## Exercise:
Output the opening lines of the records exactly. End with the line that contains "start the app**</span></span>\".
___ Material provided
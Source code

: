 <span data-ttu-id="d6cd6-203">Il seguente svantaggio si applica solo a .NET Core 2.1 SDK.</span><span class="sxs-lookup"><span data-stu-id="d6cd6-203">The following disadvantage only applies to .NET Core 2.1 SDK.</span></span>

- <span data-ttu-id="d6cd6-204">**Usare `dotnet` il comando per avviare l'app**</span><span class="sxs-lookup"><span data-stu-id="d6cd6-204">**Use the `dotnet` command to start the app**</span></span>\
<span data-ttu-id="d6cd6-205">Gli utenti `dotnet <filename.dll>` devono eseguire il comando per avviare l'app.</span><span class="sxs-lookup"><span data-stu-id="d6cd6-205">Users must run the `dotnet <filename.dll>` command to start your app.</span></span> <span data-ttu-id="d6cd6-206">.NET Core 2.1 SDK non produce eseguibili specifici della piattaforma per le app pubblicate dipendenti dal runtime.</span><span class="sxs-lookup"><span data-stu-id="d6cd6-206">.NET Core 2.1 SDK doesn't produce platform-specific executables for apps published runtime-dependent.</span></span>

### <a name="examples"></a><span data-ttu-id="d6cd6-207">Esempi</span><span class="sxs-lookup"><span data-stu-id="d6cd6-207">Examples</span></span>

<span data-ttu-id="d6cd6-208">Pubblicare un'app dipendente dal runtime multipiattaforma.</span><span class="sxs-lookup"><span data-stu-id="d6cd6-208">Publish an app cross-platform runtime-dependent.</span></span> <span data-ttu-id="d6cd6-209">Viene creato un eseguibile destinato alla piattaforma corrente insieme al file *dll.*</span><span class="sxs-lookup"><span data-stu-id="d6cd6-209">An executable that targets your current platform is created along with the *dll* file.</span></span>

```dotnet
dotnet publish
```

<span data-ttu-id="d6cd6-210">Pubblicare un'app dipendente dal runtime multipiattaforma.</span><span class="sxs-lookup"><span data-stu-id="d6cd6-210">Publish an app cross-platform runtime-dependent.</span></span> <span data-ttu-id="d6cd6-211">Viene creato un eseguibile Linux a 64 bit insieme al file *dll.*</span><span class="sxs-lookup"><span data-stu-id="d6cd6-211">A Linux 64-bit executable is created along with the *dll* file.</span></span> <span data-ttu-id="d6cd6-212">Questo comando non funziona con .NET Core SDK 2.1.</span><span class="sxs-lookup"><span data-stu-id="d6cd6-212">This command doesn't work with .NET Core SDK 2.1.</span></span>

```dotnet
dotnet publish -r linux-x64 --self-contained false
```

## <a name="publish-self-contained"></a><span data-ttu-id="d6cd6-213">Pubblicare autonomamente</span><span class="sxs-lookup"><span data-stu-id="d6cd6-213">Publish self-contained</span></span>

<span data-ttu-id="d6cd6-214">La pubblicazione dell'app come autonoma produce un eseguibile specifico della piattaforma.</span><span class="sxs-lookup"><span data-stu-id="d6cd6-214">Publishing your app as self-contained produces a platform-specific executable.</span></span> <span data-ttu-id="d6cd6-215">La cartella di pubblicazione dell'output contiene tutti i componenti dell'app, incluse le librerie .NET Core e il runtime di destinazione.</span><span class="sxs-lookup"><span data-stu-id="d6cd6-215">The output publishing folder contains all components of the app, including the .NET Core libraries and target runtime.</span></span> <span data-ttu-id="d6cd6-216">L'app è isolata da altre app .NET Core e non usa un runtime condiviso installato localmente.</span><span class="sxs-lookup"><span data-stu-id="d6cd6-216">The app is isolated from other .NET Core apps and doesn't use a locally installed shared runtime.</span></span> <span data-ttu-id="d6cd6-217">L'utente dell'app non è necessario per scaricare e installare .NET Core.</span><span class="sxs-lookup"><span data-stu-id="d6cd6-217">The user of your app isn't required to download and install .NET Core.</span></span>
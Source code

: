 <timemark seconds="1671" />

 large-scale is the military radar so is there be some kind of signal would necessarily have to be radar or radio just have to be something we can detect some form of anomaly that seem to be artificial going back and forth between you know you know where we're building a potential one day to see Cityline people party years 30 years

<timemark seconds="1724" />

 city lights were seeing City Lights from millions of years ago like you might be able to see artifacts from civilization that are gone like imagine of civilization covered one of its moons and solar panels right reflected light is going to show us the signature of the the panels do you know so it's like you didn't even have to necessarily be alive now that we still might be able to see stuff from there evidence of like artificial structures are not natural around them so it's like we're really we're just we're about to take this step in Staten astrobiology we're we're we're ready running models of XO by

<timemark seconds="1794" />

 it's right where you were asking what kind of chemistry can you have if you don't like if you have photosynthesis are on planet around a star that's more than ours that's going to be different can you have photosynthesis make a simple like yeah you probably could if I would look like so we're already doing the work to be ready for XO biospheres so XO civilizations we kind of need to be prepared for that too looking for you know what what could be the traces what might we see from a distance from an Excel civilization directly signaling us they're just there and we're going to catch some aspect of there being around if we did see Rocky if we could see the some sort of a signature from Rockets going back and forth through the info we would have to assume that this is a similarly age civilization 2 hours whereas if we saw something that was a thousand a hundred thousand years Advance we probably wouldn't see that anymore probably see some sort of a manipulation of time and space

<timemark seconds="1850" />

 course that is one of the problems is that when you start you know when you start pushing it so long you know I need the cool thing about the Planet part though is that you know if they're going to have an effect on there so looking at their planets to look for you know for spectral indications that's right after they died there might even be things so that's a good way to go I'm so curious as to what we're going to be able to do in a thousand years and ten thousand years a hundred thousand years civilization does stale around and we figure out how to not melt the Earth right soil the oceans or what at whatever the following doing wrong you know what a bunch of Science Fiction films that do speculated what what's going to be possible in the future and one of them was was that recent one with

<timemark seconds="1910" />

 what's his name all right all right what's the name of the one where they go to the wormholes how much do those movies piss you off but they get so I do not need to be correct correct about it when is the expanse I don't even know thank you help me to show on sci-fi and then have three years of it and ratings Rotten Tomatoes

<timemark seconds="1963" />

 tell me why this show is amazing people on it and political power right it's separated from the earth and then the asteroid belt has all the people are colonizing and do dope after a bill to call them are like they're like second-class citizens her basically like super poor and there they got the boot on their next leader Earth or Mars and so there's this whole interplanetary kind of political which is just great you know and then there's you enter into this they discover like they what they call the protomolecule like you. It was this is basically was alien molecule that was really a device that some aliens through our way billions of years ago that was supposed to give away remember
______
## Output for this task:
Source code

: <span data-ttu-id="d6cd6-203">Il seguente svantaggio si applica solo a .NET Core 2.1 SDK.</span><span class="sxs-lookup"><span data-stu-id="d6cd6-203">The following disadvantage only applies to .NET Core 2.1 SDK.</span></span>

- <span data-ttu-id="d6cd6-204">**Usare `dotnet` il comando per avviare l'app**</span><span class="sxs-lookup"><span data-stu-id="d6cd6-204">**Use the `dotnet` command to start the app**</span></span>\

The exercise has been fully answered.